Freshwater is normally used for rearing freshwater prawns from postlarvae to market size. Prawns will tolerate partially saline water (reports indicate that they have been experimentally cultured at up to 10 ppt; however, they do not grow so well at this salinity).
You could rear Macrobrachium rosenbergii in water which may be too saline to be drinkable or useful for irrigation. Water of 3-4 ppt salinity may be acceptable for the culture of M. rosenbergii, but do not expect to achieve results as good as those obtainable in freshwater.
The reliability of the quality and quantity of the water available at the site is a critical factor in site choice. However, as in the case of hatchery water supplies, the absolute ‘ideal’ for rearing sites may be difficult to define; a range of water qualities may be generally suitable.

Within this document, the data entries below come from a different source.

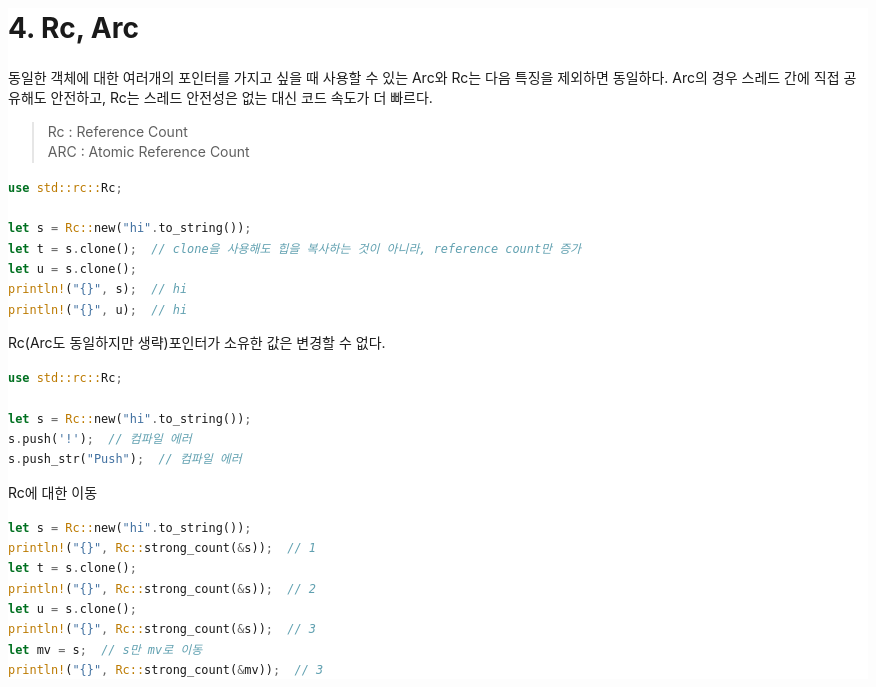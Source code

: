 # 4. Rc, Arc
동일한 객체에 대한 여러개의 포인터를 가지고 싶을 때 사용할 수 있는 Arc와 Rc는 다음 특징을 제외하면 동일하다. Arc의 경우 스레드 간에 직접 공유해도 안전하고, Rc는 스레드 안전성은 없는 대신 코드 속도가 더 빠르다.
> Rc : Reference Count  
> ARC : Atomic Reference Count

```rust
use std::rc::Rc;

let s = Rc::new("hi".to_string());
let t = s.clone();  // clone을 사용해도 힙을 복사하는 것이 아니라, reference count만 증가
let u = s.clone();
println!("{}", s);  // hi
println!("{}", u);  // hi
```

Rc(Arc도 동일하지만 생략)포인터가 소유한 값은 변경할 수 없다.
```rust
use std::rc::Rc;

let s = Rc::new("hi".to_string());
s.push('!');  // 컴파일 에러
s.push_str("Push");  // 컴파일 에러
```

Rc에 대한 이동
```rust
let s = Rc::new("hi".to_string());
println!("{}", Rc::strong_count(&s));  // 1
let t = s.clone();
println!("{}", Rc::strong_count(&s));  // 2
let u = s.clone();
println!("{}", Rc::strong_count(&s));  // 3
let mv = s;  // s만 mv로 이동
println!("{}", Rc::strong_count(&mv));  // 3
```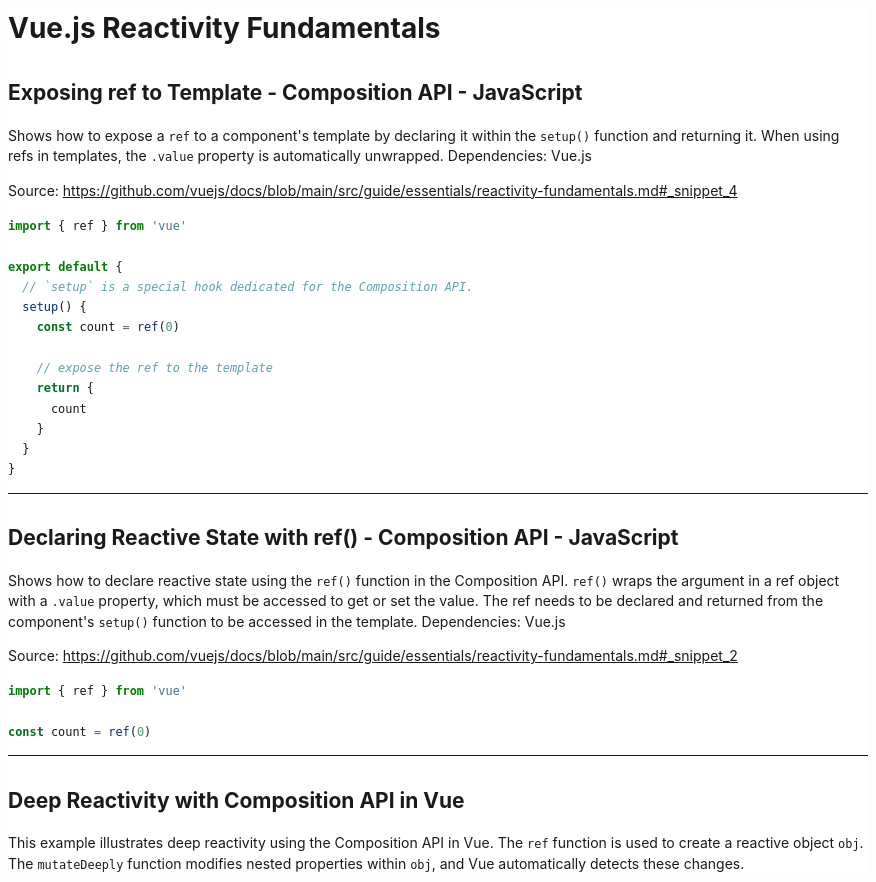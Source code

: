 # Vue.js Reactivity Fundamentals

## Exposing ref to Template - Composition API - JavaScript

Shows how to expose a `ref` to a component's template by declaring it within the `setup()` function and returning it. When using refs in templates, the `.value` property is automatically unwrapped.
Dependencies: Vue.js

Source: https://github.com/vuejs/docs/blob/main/src/guide/essentials/reactivity-fundamentals.md#_snippet_4

```JavaScript
import { ref } from 'vue'

export default {
  // `setup` is a special hook dedicated for the Composition API.
  setup() {
    const count = ref(0)

    // expose the ref to the template
    return {
      count
    }
  }
}
```

---

## Declaring Reactive State with ref() - Composition API - JavaScript

Shows how to declare reactive state using the `ref()` function in the Composition API.  `ref()` wraps the argument in a ref object with a `.value` property, which must be accessed to get or set the value. The ref needs to be declared and returned from the component's `setup()` function to be accessed in the template.
Dependencies: Vue.js

Source: https://github.com/vuejs/docs/blob/main/src/guide/essentials/reactivity-fundamentals.md#_snippet_2

```JavaScript
import { ref } from 'vue'

const count = ref(0)
```

---

## Deep Reactivity with Composition API in Vue

This example illustrates deep reactivity using the Composition API in Vue. The `ref` function is used to create a reactive object `obj`. The `mutateDeeply` function modifies nested properties within `obj`, and Vue automatically detects these changes.
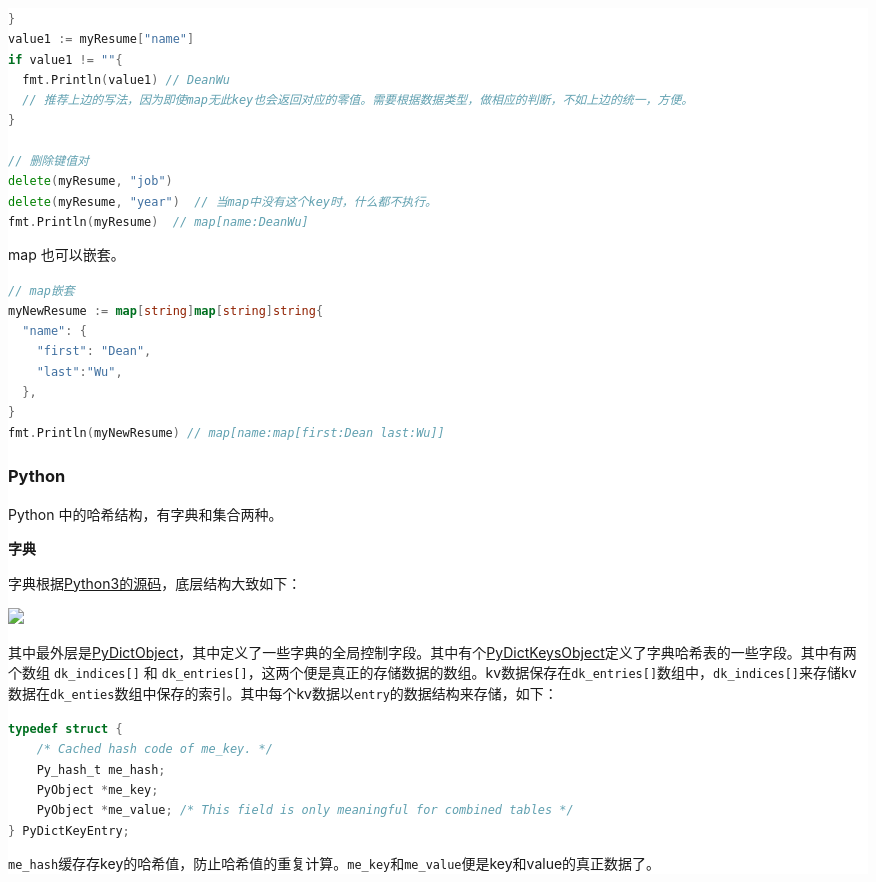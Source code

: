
 ```go
}
value1 := myResume["name"]
if value1 != ""{
  fmt.Println(value1) // DeanWu
  // 推荐上边的写法，因为即使map无此key也会返回对应的零值。需要根据数据类型，做相应的判断，不如上边的统一，方便。
}

// 删除键值对
delete(myResume, "job")
delete(myResume, "year")  // 当map中没有这个key时，什么都不执行。
fmt.Println(myResume)  // map[name:DeanWu]


```

map 也可以嵌套。

```go
// map嵌套
myNewResume := map[string]map[string]string{
  "name": {
    "first": "Dean",
    "last":"Wu",
  },
}
fmt.Println(myNewResume) // map[name:map[first:Dean last:Wu]]
```

### Python 

Python 中的哈希结构，有字典和集合两种。

**字典**

字典根据[Python3的源码](https://github.com/python/cpython/blob/master/Objects/dictobject.c)，底层结构大致如下：

![](https://gitee.com/pylixm/picture/raw/master/2020-12-20/1608478122767-image.png)


其中最外层是[PyDictObject](https://github.com/python/cpython/blob/fb5db7ec58624cab0797b4050735be865d380823/Include/cpython/dictobject.h#L10)，其中定义了一些字典的全局控制字段。其中有个[PyDictKeysObject](https://github.com/python/cpython/blob/master/Objects/dict-common.h)定义了字典哈希表的一些字段。其中有两个数组 `dk_indices[]` 和 `dk_entries[]`，这两个便是真正的存储数据的数组。kv数据保存在`dk_entries[]`数组中，`dk_indices[]`来存储kv数据在`dk_enties`数组中保存的索引。其中每个kv数据以`entry`的数据结构来存储，如下：

```c
typedef struct {
    /* Cached hash code of me_key. */
    Py_hash_t me_hash;
    PyObject *me_key;
    PyObject *me_value; /* This field is only meaningful for combined tables */
} PyDictKeyEntry;
```

`me_hash`缓存存key的哈希值，防止哈希值的重复计算。`me_key`和`me_value`便是key和value的真正数据了。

As for hatchery water, the level of calcium in the freshwater seems to be important. Growth rate has been reported to be lower in hard than in soft water. It is recommended that freshwater prawn farming should not be attempted where the water supply has a total hardness of more than 150 mg/L (CaCO3 ). Table 5 provides some criteria for water supplies for freshwater prawn nursery and grow-out facilities.
The water supply must be free from pollution, particularly agricultural chemicals. Prawn performance is likely to be adversely affected long before lethal levels are reached. However, the exact lethality of various chemicals is still being researched and it is not appropriate to list safe levels in this manual.
Those who wish to examine the status of this research may wish to consult Boyd and Zimmermann (2000), Correia, Suwannatous and New (2000) and Daniels, Cavalli and Smullen (2000).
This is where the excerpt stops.